We believe the implementation is achievable because the sequential algorithmic structure is pretty standard and OCaml 5’s domain API provides the parallel fork-join primitives we think we’ll need. The majority of the project effort will be in making the parallel implementation fast and understanding why it isn’t faster (presumably mostly due to the runtime?).

Hope to Achieve.

Compare multiple parallelization strategies and analyzing which performs better and why. Some ideas might include adding fork-join parallelism directly to OCaml’s existing Set implementation if possible, using similar approaches to the C++ PAM library and their algorithmic framework, or something else more/less naive.
Extend the library from sets to ordered maps (we suspect this will mostly just require additional bookkeeping for values)
Look into implementing parallelized augmented maps (ordered maps where each subtree caches an aggregate value maintained throughout the mutating operations) and show a simple application (like range queries)
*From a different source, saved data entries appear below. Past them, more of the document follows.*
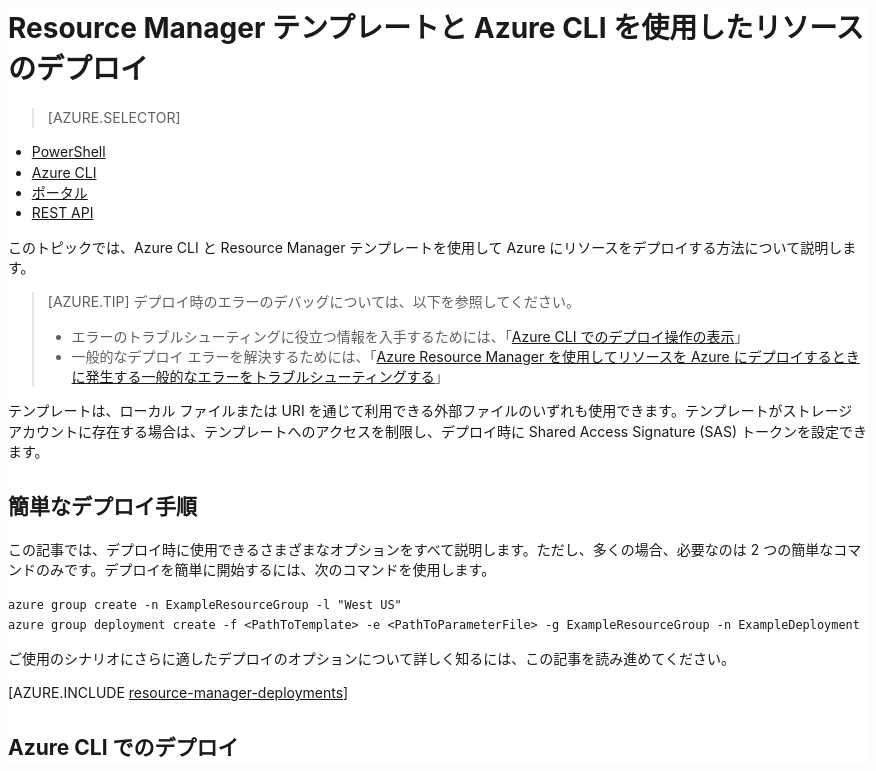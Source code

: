 <properties
   pageTitle="Azure CLI とテンプレートを使用してリソースをデプロイする |Microsoft Azure"
   description="Azure Resource Manager と Azure CLI を使用してリソースを Azure にデプロイします。リソースは Resource Manager テンプレートで定義されます。"
   services="azure-resource-manager"
   documentationCenter="na"
   authors="tfitzmac"
   manager="timlt"
   editor="tysonn"/>

<tags
   ms.service="azure-resource-manager"
   ms.devlang="na"
   ms.topic="article"
   ms.tgt_pltfrm="na"
   ms.workload="na"
   ms.date="08/15/2016"
   ms.author="tomfitz"/>

# Resource Manager テンプレートと Azure CLI を使用したリソースのデプロイ

> [AZURE.SELECTOR]
- [PowerShell](resource-group-template-deploy.md)
- [Azure CLI](resource-group-template-deploy-cli.md)
- [ポータル](resource-group-template-deploy-portal.md)
- [REST API](resource-group-template-deploy-rest.md)

このトピックでは、Azure CLI と Resource Manager テンプレートを使用して Azure にリソースをデプロイする方法について説明します。

> [AZURE.TIP] デプロイ時のエラーのデバッグについては、以下を参照してください。
>
> - エラーのトラブルシューティングに役立つ情報を入手するためには、「[Azure CLI でのデプロイ操作の表示](resource-manager-troubleshoot-deployments-cli.md)」
> - 一般的なデプロイ エラーを解決するためには、「[Azure Resource Manager を使用してリソースを Azure にデプロイするときに発生する一般的なエラーをトラブルシューティングする](resource-manager-common-deployment-errors.md)」

テンプレートは、ローカル ファイルまたは URI を通じて利用できる外部ファイルのいずれも使用できます。テンプレートがストレージ アカウントに存在する場合は、テンプレートへのアクセスを制限し、デプロイ時に Shared Access Signature (SAS) トークンを設定できます。

## 簡単なデプロイ手順

この記事では、デプロイ時に使用できるさまざまなオプションをすべて説明します。ただし、多くの場合、必要なのは 2 つの簡単なコマンドのみです。デプロイを簡単に開始するには、次のコマンドを使用します。

    azure group create -n ExampleResourceGroup -l "West US"
    azure group deployment create -f <PathToTemplate> -e <PathToParameterFile> -g ExampleResourceGroup -n ExampleDeployment

ご使用のシナリオにさらに適したデプロイのオプションについて詳しく知るには、この記事を読み進めてください。

[AZURE.INCLUDE [resource-manager-deployments](../includes/resource-manager-deployments.md)]

## Azure CLI でのデプロイ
If Work is Slow. If the full set of bulk operations is too much, we’ll focus only on union with more focus on the performance analysis. The goal will be a single parallel operation with clear speedup measurements, bottleneck diagnosis, and a comparison against C++ PAM. Try to understand as much as possible from this one operation (since the others presumably behave quite similarly).

Platform Choice

We’re using OCaml 5 on shared-memory multicore CPUs for the following reasons:

Good fit between functional trees and fork-join parallelism. Purely functional trees have no mutation + no shared mutable state. Parallelism comes entirely from forking independent recursive subproblems. There are no data races (by construction) and no need for locks/synchronization. This makes correctness easy and lets us focus on performance.
Interesting runtime contrast with C++. The PAM library shows these algorithms scale well in C++. OCaml’s runtime is fundamentally different, with a GC that must coordinate across domains, tasks are heavier, and allocation that creates many short-lived objects. We can try to isolate the effect of these runtime and architectural differences on parallel performance.
The GHC cluster machines provide the shared-memory multicore hardware needed to measure parallel scaling (and we believe have OCaml set up? If not, we can find alternative hardware platforms as needed).

Tentative Schedule

Week of 3/30 - 4/5
- Understand the source code of OCaml’s standard library Set and potentially the algorithms from the literature we mentioned above. Understand both approaches and identify where they are different.
- Set up OCaml 5 dev environment, benchmarking, correctness checks, and potentially C++ PAM for our comparisons later.
- Implement sequential join and split for AVL trees. Implement a first parallel union using OCaml 5 domains with a simple granularity cutoff. Make sure it’s correct.
Week of 4/6 - 4/12
- Implement parallel intersection, difference, and filter and keep tweaking the previous implementations as we go along.
- Begin benchmarking (speedup vs. core count, effect of input size, initial granularity threshold sweep).
- Prepare milestone report with preliminary results and updated plan.
Week of 4/13 - 4/19
- Keep benchmarking and iterating the design. Discuss next steps.
- Figure out main bottlenecks with OCaml’s GC statistics and timing, etc.
- Run comparisons against C++ PAM on the same operations and input sizes.
- If ahead of schedule: begin stretch goals (maps, augmented maps, etc).
Week of 4/20 - 4/26
- Optimize and finalize all benchmarks and analysis. Make final speedup graphs, granularity threshold plots, and comparison figs.
- Write final report and prepare poster.
- (Final report 4/30, poster session 5/1).